Poundsterling Melemah Bersiap Menghadapi Drama Brexit Baru

Poundsterling Melemah Bersiap Menghadapi Drama Brexit Baru

Perdagangan pasangan mata uang Poundsterling Inggris (GBP) terhadap Dolar Amerika Serikat (USD) mengalami pelemahan saat perdagangan pasar valuta asing sesi Asia di hari Senin, 26 Agustus 2019. Meskipun kabar mengenai pembaruan perang dagang antara Amerika Serikat dengan China sempat memberikan dorongan kenaikan pada pasangan mata uang ini saat awal pembukaan pasar forex.

Kabar terbaru mengenai perdagangan global antara Amerika Serikat dengan China disebutkan bahwa China mengumumkan mengenakan tarif baru sebagai pembalasan terhadap apa yang telah dilakukan oleh Amerika Serikat.
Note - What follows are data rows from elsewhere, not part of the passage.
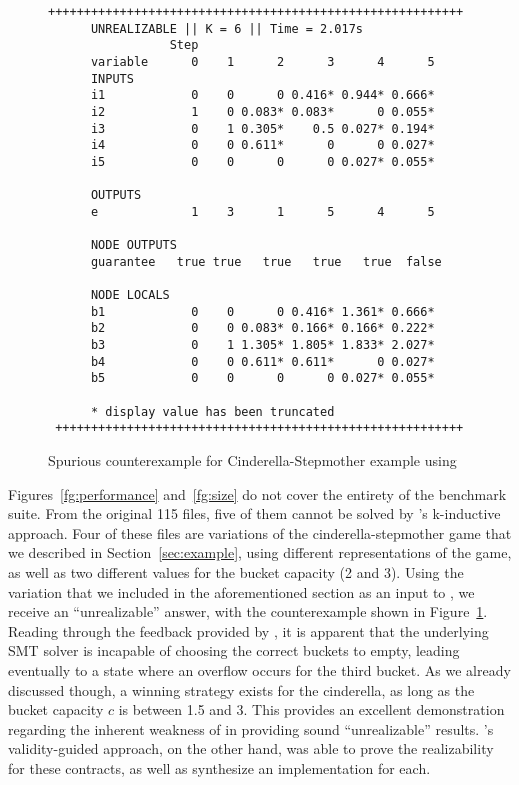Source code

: \begin{figure}[h]
\centering
 \begin{Verbatim}[fontsize=\scriptsize]
 ++++++++++++++++++++++++++++++++++++++++++++++++++++++++++
      UNREALIZABLE || K = 6 || Time = 2.017s
                 Step
      variable      0    1      2      3      4      5
      INPUTS
      i1            0    0      0 0.416* 0.944* 0.666*
      i2            1    0 0.083* 0.083*      0 0.055*
      i3            0    1 0.305*    0.5 0.027* 0.194*
      i4            0    0 0.611*      0      0 0.027*
      i5            0    0      0      0 0.027* 0.055*
 
      OUTPUTS
      e             1    3      1      5      4      5
 
      NODE OUTPUTS
      guarantee   true true   true   true   true  false
 
      NODE LOCALS
      b1            0    0      0 0.416* 1.361* 0.666*
      b2            0    0 0.083* 0.166* 0.166* 0.222*
      b3            0    1 1.305* 1.805* 1.833* 2.027*
      b4            0    0 0.611* 0.611*      0 0.027*
      b5            0    0      0      0 0.027* 0.055*
      
      * display value has been truncated
 +++++++++++++++++++++++++++++++++++++++++++++++++++++++++
 \end{Verbatim}
\caption{Spurious counterexample for Cinderella-Stepmother example using \jsyn}

\label{fg:cex}
\end{figure}

Figures~\ref{fg:performance} and~\ref{fg:size} do not cover the entirety of the
benchmark suite. From the original 115 files, five of them cannot be
solved by \jsyn's k-inductive approach. Four of these files are variations of
the cinderella-stepmother game that we described in Section~\ref{sec:example}, using different representations of the game, as well as two different values
for the bucket capacity (2 and 3). Using the variation that we included in the
aforementioned section as an input to \jsyn, we receive an ``unrealizable'' answer, with the counterexample shown
in Figure~\ref{fg:cex}. Reading through the feedback provided by \jsyn, it is
apparent that the underlying SMT solver is incapable of choosing the correct
buckets to empty, leading eventually to a state where an overflow occurs for the
third bucket. As we already discussed though, a winning strategy exists for the
cinderella, as long as the bucket capacity $c$ is between 1.5 and 3. This
provides an excellent demonstration regarding the inherent weakness of \jsyn
in providing sound ``unrealizable'' results. \jsynvg's validity-guided approach,
on the other hand, was able to prove the realizability for these contracts, as
well as synthesize an implementation for each.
Dengan rilisnya berita ini, maka hubungan kedua negara dengan ekonomi terbesar di dunia tersebut semakin membuat pasar cemas karena ancaman perlambatan global akan semakin nyata.
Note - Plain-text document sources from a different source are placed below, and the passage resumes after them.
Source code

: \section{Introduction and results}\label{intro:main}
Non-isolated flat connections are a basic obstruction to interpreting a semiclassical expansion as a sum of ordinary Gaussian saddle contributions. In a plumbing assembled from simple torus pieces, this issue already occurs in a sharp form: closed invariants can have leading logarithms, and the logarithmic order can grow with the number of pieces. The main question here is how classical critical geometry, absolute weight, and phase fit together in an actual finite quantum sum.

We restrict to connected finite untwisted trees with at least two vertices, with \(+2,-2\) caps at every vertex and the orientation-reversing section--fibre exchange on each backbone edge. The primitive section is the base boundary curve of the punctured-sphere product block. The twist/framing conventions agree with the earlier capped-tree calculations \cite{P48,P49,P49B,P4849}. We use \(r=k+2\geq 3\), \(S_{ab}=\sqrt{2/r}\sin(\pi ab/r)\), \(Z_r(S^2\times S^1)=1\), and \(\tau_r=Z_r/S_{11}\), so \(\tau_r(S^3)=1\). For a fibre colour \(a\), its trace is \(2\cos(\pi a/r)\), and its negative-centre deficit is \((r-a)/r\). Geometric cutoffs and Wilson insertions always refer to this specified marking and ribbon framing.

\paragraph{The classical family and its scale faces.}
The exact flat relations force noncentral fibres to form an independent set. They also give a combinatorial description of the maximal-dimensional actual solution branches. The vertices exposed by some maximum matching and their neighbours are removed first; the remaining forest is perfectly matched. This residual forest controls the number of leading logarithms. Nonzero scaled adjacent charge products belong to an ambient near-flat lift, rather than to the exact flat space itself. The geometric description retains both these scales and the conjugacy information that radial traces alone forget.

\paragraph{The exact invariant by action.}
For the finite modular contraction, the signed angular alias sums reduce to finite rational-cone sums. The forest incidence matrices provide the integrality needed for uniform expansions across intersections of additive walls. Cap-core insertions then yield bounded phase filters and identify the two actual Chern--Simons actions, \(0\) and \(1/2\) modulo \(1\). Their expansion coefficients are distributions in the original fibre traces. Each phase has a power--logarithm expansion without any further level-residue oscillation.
Sebelumnya, Dolar Amerika Serikat (USD) juga menerima dorongan negatif dari pidato yang disampaikan oleh Ketua The Fed yakni Jerome Powell. Pidato tersebut disampaikan pada saat acara Jackson Hole Syposium pada hari Jumat akhir pekan kemarin.

Selain itu bank sentral Inggris (BoE) juga menyampaikan pesan cukup dovish yang akan membawa pengaruh terhadap Poundsterling Inggris (GBP) ke depannya. Komentar-komentar juga ini telah memberikan penjelasan mengenai arah pergerakan pasangan mata uang GBPUSD untuk perdagangan selanjutnya.

Mengenai Brexit, dikabarkan dari The Guardian bahwa kantor dari Perdana Menteri Boris Johnson meminta nasihat kepada jaksa agung yakni Geoffrey Cox mengenai potensi penutupan parlemen pada bulan September mendatang.

Perdana Menteri Johnson Boris juga mengungkapkan bahwa akan tetap optimis untuk bisa menyelesaikan polemik Brexit tanpa kesepakatan dengan Uni Eropa (UE). Dia juga menyampaikan penolakan untuk membayar perpisahan ke Uni Eropa (UE) senilai 39 Miliar Euro(EUR) jika terjadi hard Brexit atau tanpa kesepakatan.

Saat ini perdagangan di sekitar pasangan mata uang Poundsterling Inggris (GBP) terhadap Dolar Amerika Serikat (USD) akan lebih fokus terhadap pembaruan kabar mengenai Brexit daripada perang dagang.

Pasalnya, parlemen Inggris akan segera menyelesaikan masa resesinya pada bulan September mendatang dan kembali melanjutkan drama Brexit tersebut. Selain itu, pasar juga berspekulasi bahwa akan adanya kesepakatan yang akan disampaikan oleh Uni Eropa (UE).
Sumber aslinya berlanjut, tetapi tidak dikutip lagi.